*** Begin section ***

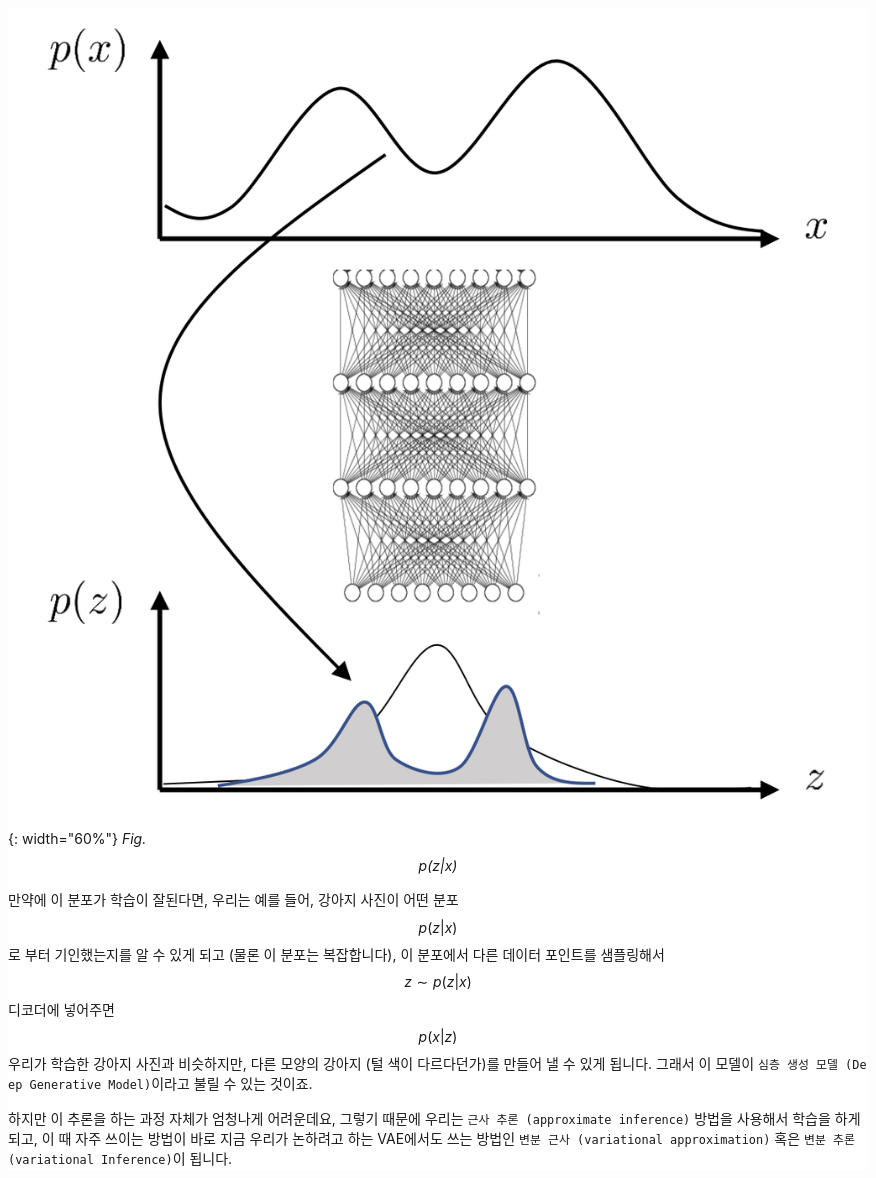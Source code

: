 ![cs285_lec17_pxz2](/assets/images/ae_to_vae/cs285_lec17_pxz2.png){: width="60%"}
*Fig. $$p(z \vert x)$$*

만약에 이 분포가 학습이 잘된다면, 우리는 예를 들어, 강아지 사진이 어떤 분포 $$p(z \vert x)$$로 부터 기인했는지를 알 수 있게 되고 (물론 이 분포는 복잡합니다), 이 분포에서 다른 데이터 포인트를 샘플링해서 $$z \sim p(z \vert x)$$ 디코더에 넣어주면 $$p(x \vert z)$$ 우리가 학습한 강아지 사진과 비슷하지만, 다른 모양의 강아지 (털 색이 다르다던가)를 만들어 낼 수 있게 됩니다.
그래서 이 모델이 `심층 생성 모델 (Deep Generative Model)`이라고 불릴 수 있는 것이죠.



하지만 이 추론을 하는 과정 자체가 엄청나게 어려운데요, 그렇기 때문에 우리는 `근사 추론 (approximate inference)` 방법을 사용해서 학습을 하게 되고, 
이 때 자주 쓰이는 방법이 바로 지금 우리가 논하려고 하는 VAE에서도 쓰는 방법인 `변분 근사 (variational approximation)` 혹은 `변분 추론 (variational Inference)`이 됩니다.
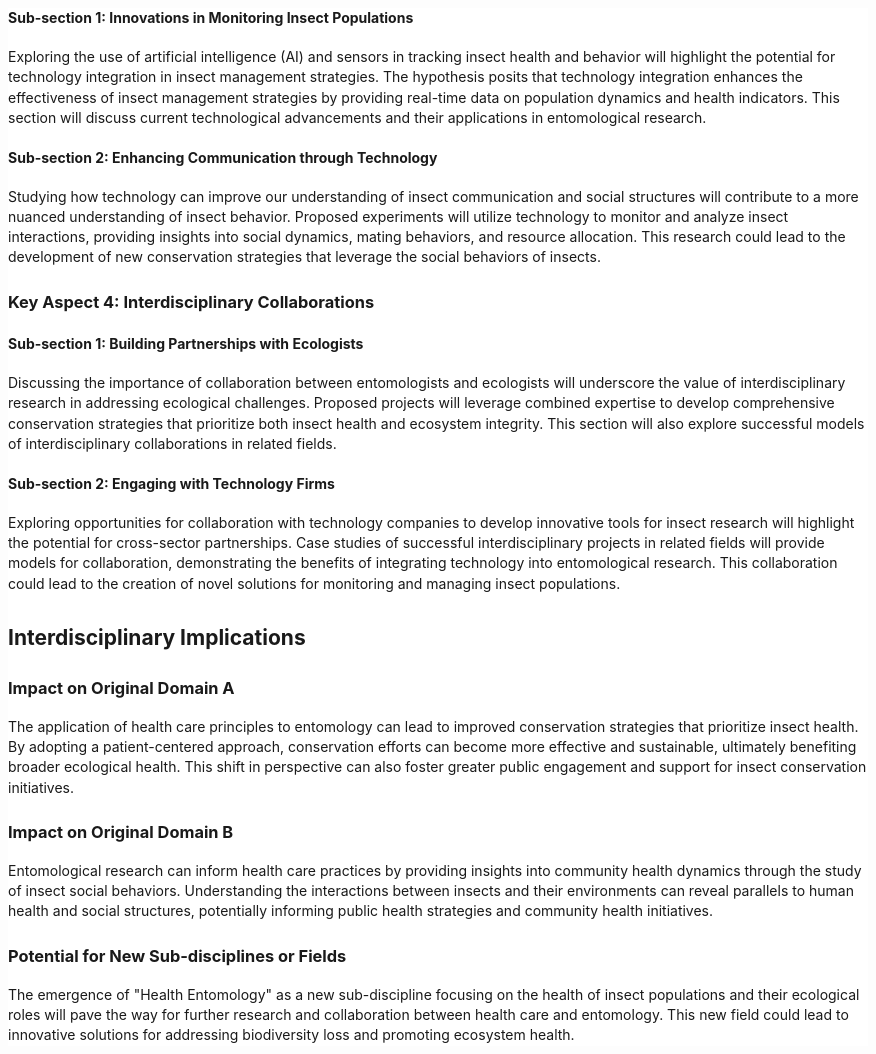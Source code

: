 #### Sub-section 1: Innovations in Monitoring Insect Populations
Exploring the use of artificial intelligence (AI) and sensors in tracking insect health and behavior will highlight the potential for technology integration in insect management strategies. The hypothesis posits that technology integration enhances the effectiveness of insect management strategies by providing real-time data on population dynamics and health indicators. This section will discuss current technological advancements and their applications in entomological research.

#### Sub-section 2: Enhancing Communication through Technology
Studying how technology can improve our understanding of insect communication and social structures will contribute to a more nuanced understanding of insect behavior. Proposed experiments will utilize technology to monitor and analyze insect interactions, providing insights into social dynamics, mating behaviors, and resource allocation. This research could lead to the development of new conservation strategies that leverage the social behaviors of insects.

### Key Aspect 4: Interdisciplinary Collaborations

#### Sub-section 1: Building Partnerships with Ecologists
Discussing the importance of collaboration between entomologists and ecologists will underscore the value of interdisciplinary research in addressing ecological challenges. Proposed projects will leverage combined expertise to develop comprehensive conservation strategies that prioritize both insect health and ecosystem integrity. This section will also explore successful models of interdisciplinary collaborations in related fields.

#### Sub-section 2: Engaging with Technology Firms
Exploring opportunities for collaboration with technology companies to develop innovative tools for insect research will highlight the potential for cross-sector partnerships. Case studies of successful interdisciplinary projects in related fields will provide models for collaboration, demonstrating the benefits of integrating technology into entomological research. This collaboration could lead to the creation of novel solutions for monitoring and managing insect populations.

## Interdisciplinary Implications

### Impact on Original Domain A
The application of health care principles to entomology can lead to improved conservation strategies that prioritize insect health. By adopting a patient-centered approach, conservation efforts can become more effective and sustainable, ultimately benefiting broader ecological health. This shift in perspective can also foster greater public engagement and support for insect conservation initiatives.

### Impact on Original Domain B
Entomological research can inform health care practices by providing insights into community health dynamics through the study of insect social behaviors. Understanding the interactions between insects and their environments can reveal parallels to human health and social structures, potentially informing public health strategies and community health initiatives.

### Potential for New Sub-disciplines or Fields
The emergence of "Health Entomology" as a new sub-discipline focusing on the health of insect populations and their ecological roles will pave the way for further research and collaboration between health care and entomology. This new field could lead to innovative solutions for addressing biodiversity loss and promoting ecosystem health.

*** End section ***
*** Begin section ***

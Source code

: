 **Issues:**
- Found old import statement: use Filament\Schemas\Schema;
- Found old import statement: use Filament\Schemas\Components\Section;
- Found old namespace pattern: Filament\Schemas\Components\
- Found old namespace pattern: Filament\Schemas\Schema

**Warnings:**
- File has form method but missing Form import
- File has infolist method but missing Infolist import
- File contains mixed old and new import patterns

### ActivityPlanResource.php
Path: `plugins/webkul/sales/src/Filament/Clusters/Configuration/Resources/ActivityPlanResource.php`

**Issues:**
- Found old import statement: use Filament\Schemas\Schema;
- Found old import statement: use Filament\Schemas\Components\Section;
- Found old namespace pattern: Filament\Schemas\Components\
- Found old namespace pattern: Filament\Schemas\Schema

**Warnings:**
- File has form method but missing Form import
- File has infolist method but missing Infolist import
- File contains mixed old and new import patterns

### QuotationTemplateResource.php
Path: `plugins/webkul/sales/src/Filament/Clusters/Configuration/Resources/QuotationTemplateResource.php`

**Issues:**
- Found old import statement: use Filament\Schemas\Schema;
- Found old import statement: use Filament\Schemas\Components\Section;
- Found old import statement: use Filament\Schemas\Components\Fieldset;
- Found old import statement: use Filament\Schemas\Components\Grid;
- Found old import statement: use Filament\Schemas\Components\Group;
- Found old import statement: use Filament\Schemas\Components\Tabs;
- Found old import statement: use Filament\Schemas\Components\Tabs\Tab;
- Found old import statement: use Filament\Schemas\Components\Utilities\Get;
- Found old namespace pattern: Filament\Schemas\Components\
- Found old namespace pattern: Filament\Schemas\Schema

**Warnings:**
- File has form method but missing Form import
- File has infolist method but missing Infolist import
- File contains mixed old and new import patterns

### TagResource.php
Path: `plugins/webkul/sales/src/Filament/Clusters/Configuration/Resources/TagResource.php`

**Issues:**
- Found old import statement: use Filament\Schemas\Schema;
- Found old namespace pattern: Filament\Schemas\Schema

*** End section ***
*** Begin section ***

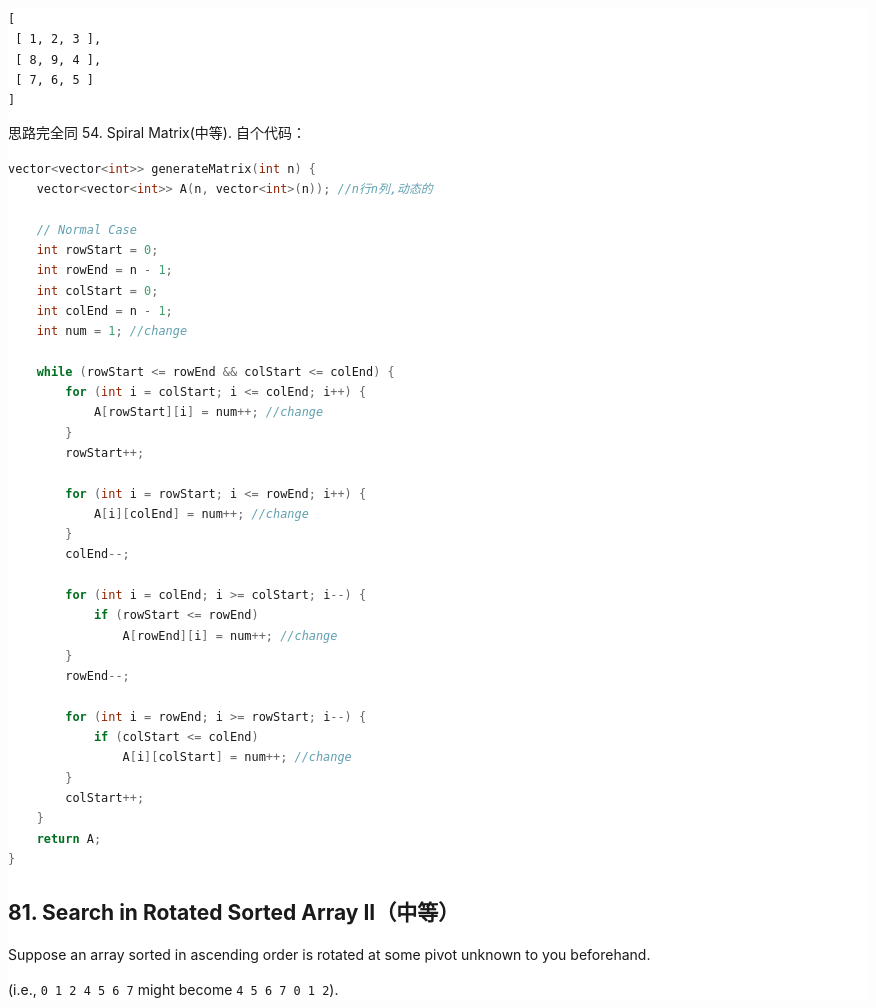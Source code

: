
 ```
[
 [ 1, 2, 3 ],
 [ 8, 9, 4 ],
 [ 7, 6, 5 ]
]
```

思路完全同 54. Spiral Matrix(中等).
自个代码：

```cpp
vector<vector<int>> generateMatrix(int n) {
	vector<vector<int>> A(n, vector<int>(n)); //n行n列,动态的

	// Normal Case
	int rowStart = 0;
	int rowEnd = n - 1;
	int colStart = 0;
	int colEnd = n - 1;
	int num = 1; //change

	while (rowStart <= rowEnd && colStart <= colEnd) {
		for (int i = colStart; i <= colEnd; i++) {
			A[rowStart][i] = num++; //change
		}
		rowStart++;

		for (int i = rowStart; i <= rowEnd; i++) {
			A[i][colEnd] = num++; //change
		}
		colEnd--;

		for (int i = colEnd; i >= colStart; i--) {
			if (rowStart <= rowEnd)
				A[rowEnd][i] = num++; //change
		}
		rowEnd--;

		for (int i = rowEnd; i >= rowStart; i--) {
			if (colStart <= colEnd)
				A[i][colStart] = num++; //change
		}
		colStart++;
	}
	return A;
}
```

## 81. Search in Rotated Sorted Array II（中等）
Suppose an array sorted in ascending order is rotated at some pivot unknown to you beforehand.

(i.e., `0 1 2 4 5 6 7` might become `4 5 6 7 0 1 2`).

*** End section ***

Where a line of the records has the string "projects", return that line.

**The completed task**
Discussing the importance of collaboration between entomologists and ecologists will underscore the value of interdisciplinary research in addressing ecological challenges. Proposed projects will leverage combined expertise to develop comprehensive conservation strategies that prioritize both insect health and ecosystem integrity. This section will also explore successful models of interdisciplinary collaborations in related fields.
Exploring opportunities for collaboration with technology companies to develop innovative tools for insect research will highlight the potential for cross-sector partnerships. Case studies of successful interdisciplinary projects in related fields will provide models for collaboration, demonstrating the benefits of integrating technology into entomological research. This collaboration could lead to the creation of novel solutions for monitoring and managing insect populations.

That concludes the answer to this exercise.